Si l’expérience des enseignes s’est révélée un échec, l’implantation des Ocam dans le champ des services à la personne est symptomatique des mutations du système de protection sociale et de sa configuration. Les Ocam se trouvent en effet sur un marché pratiquement saturé pour ce qui est des complémentaires santé (rappelons cependant qu’il reste encore 6 % de la population non couverte). La prise en charge de la dépendance reste cependant peu structurée et mal couverte par la puissance publique (l’allocation personnalisée pour l’autonomie ne suffit pas à couvrir les besoins). Les perspectives démographiques montrent en outre des besoins croissants dans ce domaine particulier de la santé.

Qu’il s’agisse de service complémentaire pour les clients existants ou bien d’un nouveau besoin d’assurance, les mutuelles ont cherché à se positionner sur ce segment de la dépendance en émergence, au-delà des tentatives de développer des contrats d’assurance dépendance. Ainsi, la Macif s’est fortement positionnée comme partenaire d’actions d’aide aux aidants, en particulier avec son programme « Aidants et aidés » et à travers son partenariat avec l’Una, la fédération d’aide à domicile. Il est question ici d’une stratégie de développement d’une extension de services pour ses assurés (et d’autres). Mais les stratégies de positionnement sur la dépendance peuvent aller au-delà des partenariats. Ainsi, Axa Assistance est devenu en 2008 actionnaire majoritaire du capital d’Adhap Services (l’un des principaux franchiseurs de l’aide à domicile avec 155 franchisés). L’actionnariat du groupe Korian-Médica (hébergements de personnes âgées et aide à domicile) illustre bien les stratégies d’investissement auprès de prestataires de services que développent les Ocam : si l’actionnaire principal (24,1 % du capital) est Prédica, filiale banque-assurance du Crédit agricole, on ne trouve pas moins de six autres assureurs français dans l’actionnariat (dont Malakoff-Médéric Assurance pour 6,37 % ; Covéa et la Maaf pour 3,93 % chacune, etc.).
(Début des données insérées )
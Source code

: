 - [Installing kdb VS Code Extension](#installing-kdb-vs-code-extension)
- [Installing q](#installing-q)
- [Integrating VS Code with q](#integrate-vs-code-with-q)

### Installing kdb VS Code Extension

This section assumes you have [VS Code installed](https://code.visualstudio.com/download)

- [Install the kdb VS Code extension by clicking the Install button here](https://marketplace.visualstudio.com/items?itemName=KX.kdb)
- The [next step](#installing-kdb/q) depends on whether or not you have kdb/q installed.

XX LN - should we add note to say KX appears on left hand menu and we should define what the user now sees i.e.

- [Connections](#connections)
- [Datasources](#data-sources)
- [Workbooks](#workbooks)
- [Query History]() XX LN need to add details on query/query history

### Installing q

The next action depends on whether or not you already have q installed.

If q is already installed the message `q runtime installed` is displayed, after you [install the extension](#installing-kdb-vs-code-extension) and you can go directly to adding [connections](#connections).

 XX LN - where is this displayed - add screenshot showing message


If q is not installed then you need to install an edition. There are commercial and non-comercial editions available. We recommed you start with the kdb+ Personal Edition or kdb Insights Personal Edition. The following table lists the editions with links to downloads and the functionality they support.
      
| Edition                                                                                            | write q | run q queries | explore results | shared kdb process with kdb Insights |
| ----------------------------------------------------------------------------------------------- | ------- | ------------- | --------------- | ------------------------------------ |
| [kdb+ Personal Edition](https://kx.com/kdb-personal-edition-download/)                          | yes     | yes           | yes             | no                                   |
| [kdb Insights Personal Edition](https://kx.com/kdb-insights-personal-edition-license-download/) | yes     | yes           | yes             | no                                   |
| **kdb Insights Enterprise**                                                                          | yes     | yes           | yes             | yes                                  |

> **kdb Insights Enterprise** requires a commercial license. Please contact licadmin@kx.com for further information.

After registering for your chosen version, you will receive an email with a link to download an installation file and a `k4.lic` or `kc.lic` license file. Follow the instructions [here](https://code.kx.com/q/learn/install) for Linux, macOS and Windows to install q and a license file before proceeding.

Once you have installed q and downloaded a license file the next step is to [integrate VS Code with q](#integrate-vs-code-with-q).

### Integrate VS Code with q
Les Ocam, confrontés à une baisse de rentabilité, optent pour la concentration et le développement de la gestion de la relation client. La stratégie d’actionnariat au sein de prestataires de soins de long terme s’inscrit dans cette perspective et laisse présager une évolution assez radicale du système de soins. La réduction de la part de l’Amo et l’évolution positive de l’AMC constatées depuis les années 90 (Le Garrec, Koubi, Fenina, 2013) devraient se poursuivre et s’amplifier dans les années à venir. Cela laisse entrevoir la possibilité que se développe un système similaire à celui des Health Maintenance Organizations aux Etats-Unis, où les assureurs intègrent verticalement les prestataires de soins. Or, ce système pose problème dans la mesure où il induit une éviction des patients présentant les plus mauvais risques, tout en étant inflationniste. On en observe pourtant les premiers symptômes en France. D’une part, les Ocam commencent à intégrer des offreurs de soins autour de plateformes communes (Optistya, Santéclair, Carte blanche). D’autre part, Prédica et Ramsey Healthcare, une société australienne gestionnaire de cliniques, vient de prendre le contrôle de la Générale de santé, le premier groupe français d’hospitalisation privée.